To make things more concrete, every weight looks like:

W = torch.tensor([[number1, number2],[number3, part I want to train]])

Things I’ve thought is proceed as usual (i.e. calculate the loss function and then use some optimizer) and then somehow zero the gradients for the parts of the weights I don’t want to touch but I haven’t managed to succeed. Any ideas? I can share parts of the code if that helps
Thanks!

ptrblck · November 8, 2018, 5:12pm

You could use a hook to zero out all other gradients.
Here is a small example for a simple model:

model = nn.Sequential(
    nn.Linear(2, 2),
    nn.Sigmoid(),
    nn.Linear(2, 2)
)
# Create Gradient mask
gradient_mask = torch.zeros(2, 2)
gradient_mask[0, 0] = 1.0
model[0].weight.register_hook(lambda grad: grad.mul_(gradient_mask))

optimizer = optim.SGD(model.parameters(), lr=1.0)
criterion = nn.CrossEntropyLoss()

batch_size = 10
x = torch.randn(batch_size, 2)
target = torch.randint(0, 2, (batch_size,))

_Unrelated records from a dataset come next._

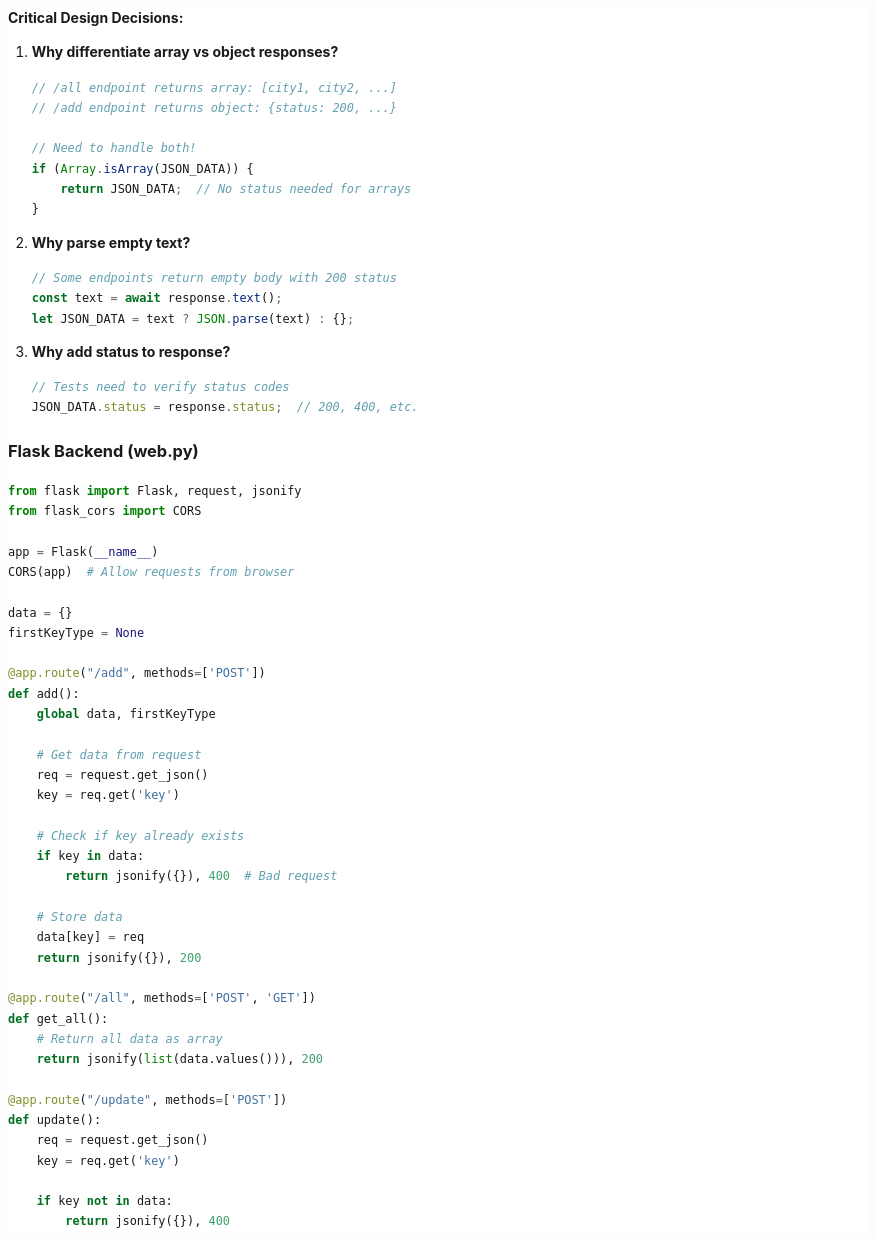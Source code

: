 **Critical Design Decisions:**

1. **Why differentiate array vs object responses?**
   ```javascript
   // /all endpoint returns array: [city1, city2, ...]
   // /add endpoint returns object: {status: 200, ...}
   
   // Need to handle both!
   if (Array.isArray(JSON_DATA)) {
       return JSON_DATA;  // No status needed for arrays
   }
   ```

2. **Why parse empty text?**
   ```javascript
   // Some endpoints return empty body with 200 status
   const text = await response.text();
   let JSON_DATA = text ? JSON.parse(text) : {};
   ```

3. **Why add status to response?**
   ```javascript
   // Tests need to verify status codes
   JSON_DATA.status = response.status;  // 200, 400, etc.
   ```

### Flask Backend (web.py)

```python
from flask import Flask, request, jsonify
from flask_cors import CORS

app = Flask(__name__)
CORS(app)  # Allow requests from browser

data = {}
firstKeyType = None

@app.route("/add", methods=['POST'])
def add():
    global data, firstKeyType
    
    # Get data from request
    req = request.get_json()
    key = req.get('key')
    
    # Check if key already exists
    if key in data:
        return jsonify({}), 400  # Bad request
    
    # Store data
    data[key] = req
    return jsonify({}), 200

@app.route("/all", methods=['POST', 'GET'])
def get_all():
    # Return all data as array
    return jsonify(list(data.values())), 200

@app.route("/update", methods=['POST'])
def update():
    req = request.get_json()
    key = req.get('key')
    
    if key not in data:
        return jsonify({}), 400
```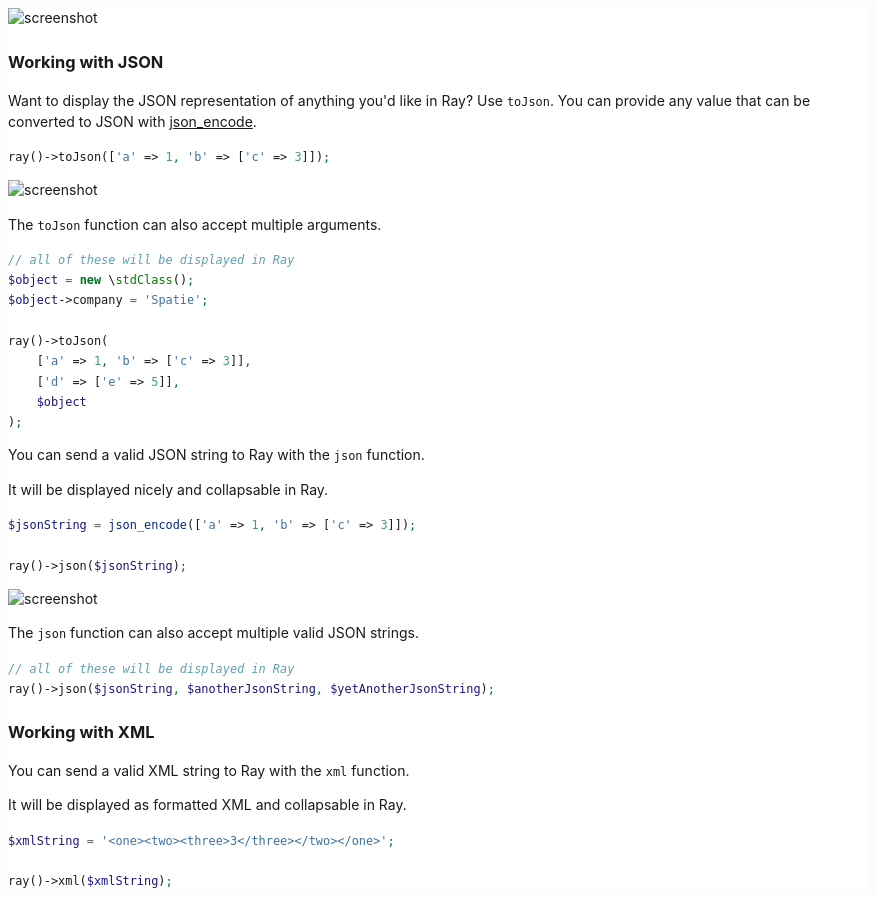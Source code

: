 ![screenshot](/docs/ray/v1/images/measure-closure.jpg)

### Working with JSON

Want to display the JSON representation of anything you'd like in Ray? Use `toJson`. You can provide any value that can
be converted to JSON with [json_encode](https://www.php.net/json_encode).

```php
ray()->toJson(['a' => 1, 'b' => ['c' => 3]]);
```

![screenshot](/docs/ray/v1/images/to-json.png)

The `toJson` function can also accept multiple arguments.

```php
// all of these will be displayed in Ray
$object = new \stdClass();
$object->company = 'Spatie';

ray()->toJson(
    ['a' => 1, 'b' => ['c' => 3]],
    ['d' => ['e' => 5]],
    $object
);
```

You can send a valid JSON string to Ray with the `json` function.

It will be displayed nicely and collapsable in Ray.

```php
$jsonString = json_encode(['a' => 1, 'b' => ['c' => 3]]);

ray()->json($jsonString);
```

![screenshot](/docs/ray/v1/images/json.png)

The `json` function can also accept multiple valid JSON strings.

```php
// all of these will be displayed in Ray
ray()->json($jsonString, $anotherJsonString, $yetAnotherJsonString);
```

### Working with XML

You can send a valid XML string to Ray with the `xml` function.

It will be displayed as formatted XML and collapsable in Ray.

```php
$xmlString = '<one><two><three>3</three></two></one>';

ray()->xml($xmlString);
```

# Get weight before training
w0 = model[0].weight.detach().clone()

# Single training iteration
optimizer.zero_grad()
output = model(x)
loss = criterion(output, target)
loss.backward()
print('Gradient: ', model[0].weight.grad)
optimizer.step()

# Compare weight update
w1 = model[0].weight.detach().clone()
print('Weights updated ', w0!=w1)

Mandy · September 7, 2019, 11:43am

Hi @ptrblck,

Thanks for you solution, it’s a good way to freeze some weights. However, if I set weight_decay or momentum in optim.SGD, you method will not work appropriately. Like

optimizer = optim.SGD(model.parameters(), lr=1.0,momentem=0.9, weighe_decay=0.001)

I have the same goal as Jan. I was wondering if you could tell me how to solve this problem.

ptrblck · September 7, 2019, 1:55pm

In that case you shouldn’t pass these parameters to the optimizer (and could additionally set their requires_grad attribute to False).

Lakshya1 · November 29, 2023, 4:21am

but if we don’t pass it to optimizer then even the parts we want to update will not be updated, right?